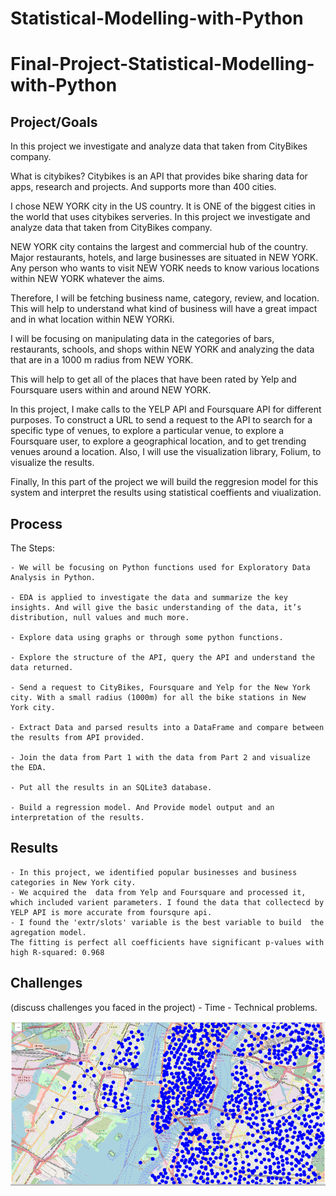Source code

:# Statistical-Modelling-with-Python
# Final-Project-Statistical-Modelling-with-Python

## Project/Goals
In this project we investigate and analyze data that taken from CityBikes company.

What is citybikes?
Citybikes is an API that provides bike sharing data for apps, research and projects. And supports more than 400 cities.

I chose NEW YORK city in the US country. It is ONE of the biggest cities in the world that uses citybikes serveries.
In this project we investigate and analyze data that taken from CityBikes company.

NEW YORK city contains the largest and commercial hub of the country. Major restaurants, hotels, and large businesses are situated in NEW YORK. Any person who wants to visit NEW YORK needs to know various locations within NEW YORK whatever the aims.

Therefore,  I will be fetching business name, category, review, and location. This will help to understand what kind of business will have a great impact and in what location within NEW YORKi.

I will be focusing on manipulating data in the categories of bars, restaurants, schools, and shops within NEW YORK and  analyzing the data that are in a 1000 m radius from NEW YORK.

This will help to get all of the places that have been rated by Yelp and Foursquare users within and around NEW YORK.

In this project, I make calls to the YELP API and Foursquare API for different purposes. To construct a URL to send a request to the API to search for a specific type of venues, to explore a particular venue, to explore a Foursquare user, to explore a geographical location, and to get trending venues around a location. Also, I will use the visualization library, Folium, to visualize the results. 

Finally, In this part of the project we will build the reggresion model for this system and interpret the results using statistical coeffients and viualization.


## Process
The Steps:

    - We will be focusing on Python functions used for Exploratory Data Analysis in Python. 

    - EDA is applied to investigate the data and summarize the key insights. And will give the basic understanding of the data, it’s distribution, null values and much more.

    - Explore data using graphs or through some python functions.

    - Explore the structure of the API, query the API and understand the data returned.

    - Send a request to CityBikes, Foursquare and Yelp for the New York city. With a small radius (1000m) for all the bike stations in New York city. 
    
    - Extract Data and parsed results into a DataFrame and compare between the results from API provided.

    - Join the data from Part 1 with the data from Part 2 and visualize the EDA.

    - Put all the results in an SQLite3 database.

    - Build a regression model. And Provide model output and an interpretation of the results. 

## Results
    - In this project, we identified popular businesses and business categories in New York city. 
    - We acquired the  data from Yelp and Foursquare and processed it, which included varient parameters. I found the data that collectecd by YELP API is more accurate from foursqure api.
    - I found the 'extr/slots' variable is the best variable to build  the agregation model. 
    The fitting is perfect all coefficients have significant p-values with high R-squared: 0.968


## Challenges 
(discuss challenges you faced in the project)
    - Time
    - Technical problems.




![New York Map](https://github.com/Ameenah23/Statistical-Modelling-with-Python/blob/main/images/NewYorkmap.PNG)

----

**GOAL OF THE EXERCISE:** Your task is to restate word for word the lines from the top of the data to the line containing "What is citybikes?", both ends included, with every picture left out.

**SOLUTION TO THE PROBLEM:**
Source code

:# Statistical-Modelling-with-Python
# Final-Project-Statistical-Modelling-with-Python

## Project/Goals
In this project we investigate and analyze data that taken from CityBikes company.

What is citybikes?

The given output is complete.